BEGIN

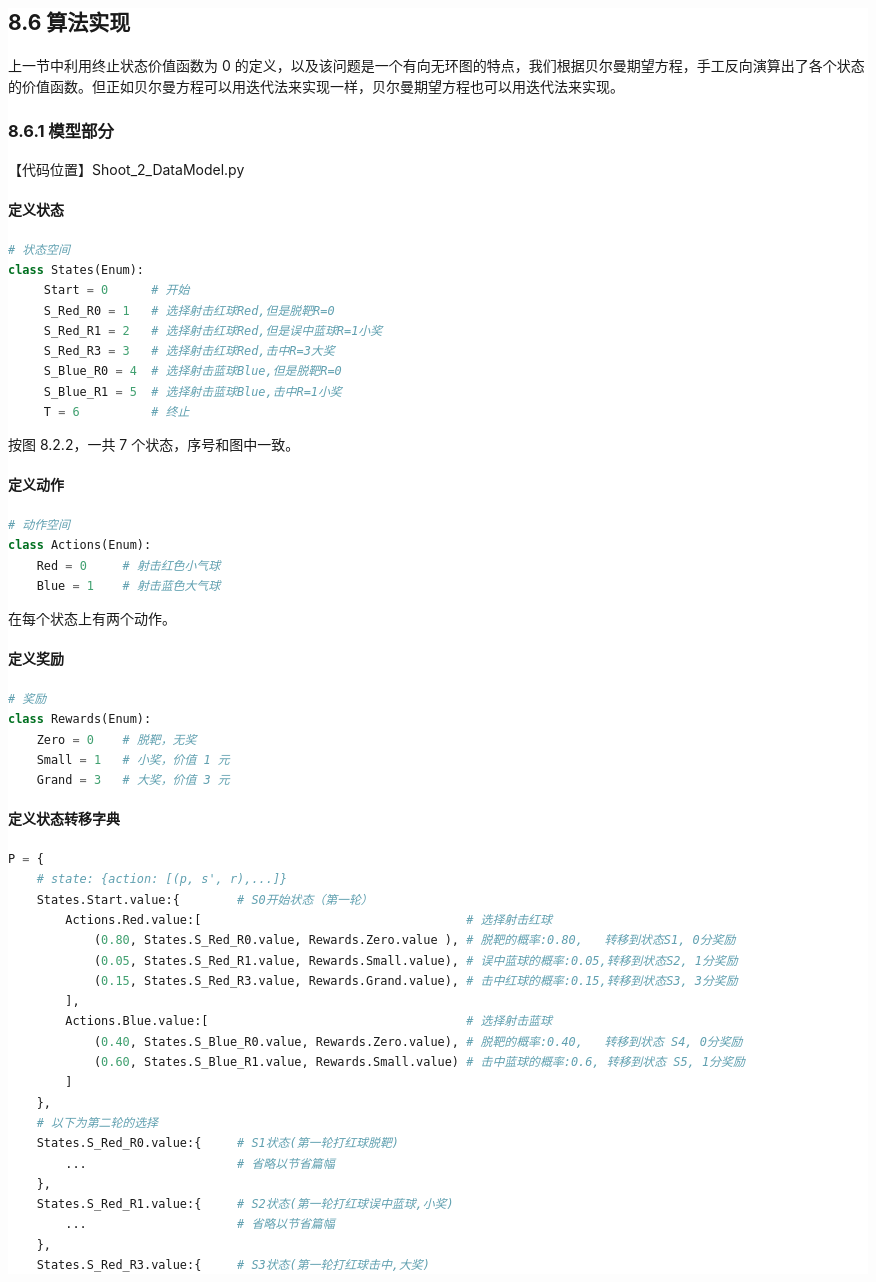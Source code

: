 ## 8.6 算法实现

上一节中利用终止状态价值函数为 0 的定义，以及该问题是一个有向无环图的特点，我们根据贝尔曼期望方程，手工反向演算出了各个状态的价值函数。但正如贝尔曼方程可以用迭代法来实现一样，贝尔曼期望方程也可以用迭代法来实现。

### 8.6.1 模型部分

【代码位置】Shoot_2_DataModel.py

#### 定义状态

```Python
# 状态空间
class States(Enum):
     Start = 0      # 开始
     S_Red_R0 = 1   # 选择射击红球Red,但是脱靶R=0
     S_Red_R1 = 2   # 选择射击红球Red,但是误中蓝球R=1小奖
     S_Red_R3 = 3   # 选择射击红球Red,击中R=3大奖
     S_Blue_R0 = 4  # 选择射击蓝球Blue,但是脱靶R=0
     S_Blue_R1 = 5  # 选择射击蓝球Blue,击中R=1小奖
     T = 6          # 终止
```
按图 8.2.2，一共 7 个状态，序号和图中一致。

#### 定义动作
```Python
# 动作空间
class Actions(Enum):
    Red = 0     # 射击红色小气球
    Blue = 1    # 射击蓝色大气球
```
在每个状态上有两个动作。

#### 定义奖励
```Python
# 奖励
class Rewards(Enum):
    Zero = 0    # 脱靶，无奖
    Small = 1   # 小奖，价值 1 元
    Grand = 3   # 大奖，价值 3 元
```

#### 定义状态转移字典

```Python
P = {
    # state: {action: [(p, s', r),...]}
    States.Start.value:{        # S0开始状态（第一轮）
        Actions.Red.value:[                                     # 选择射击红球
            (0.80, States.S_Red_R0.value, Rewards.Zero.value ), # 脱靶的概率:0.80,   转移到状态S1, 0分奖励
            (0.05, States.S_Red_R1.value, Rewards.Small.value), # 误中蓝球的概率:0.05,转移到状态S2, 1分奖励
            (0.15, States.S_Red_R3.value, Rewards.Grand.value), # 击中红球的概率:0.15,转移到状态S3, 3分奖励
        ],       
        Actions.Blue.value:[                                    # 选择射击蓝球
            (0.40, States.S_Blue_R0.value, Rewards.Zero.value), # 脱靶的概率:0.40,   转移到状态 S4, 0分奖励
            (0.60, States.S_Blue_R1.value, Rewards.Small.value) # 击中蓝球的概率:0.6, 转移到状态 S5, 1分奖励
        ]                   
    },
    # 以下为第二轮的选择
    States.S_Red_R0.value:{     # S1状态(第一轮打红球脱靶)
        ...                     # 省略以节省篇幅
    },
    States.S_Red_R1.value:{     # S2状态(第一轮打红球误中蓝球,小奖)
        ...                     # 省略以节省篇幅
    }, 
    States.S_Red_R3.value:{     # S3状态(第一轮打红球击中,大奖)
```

END

The problem
Search term "Actions": count the lines of the listing in which it appears, and give the number with nothing further.

Exercise response
3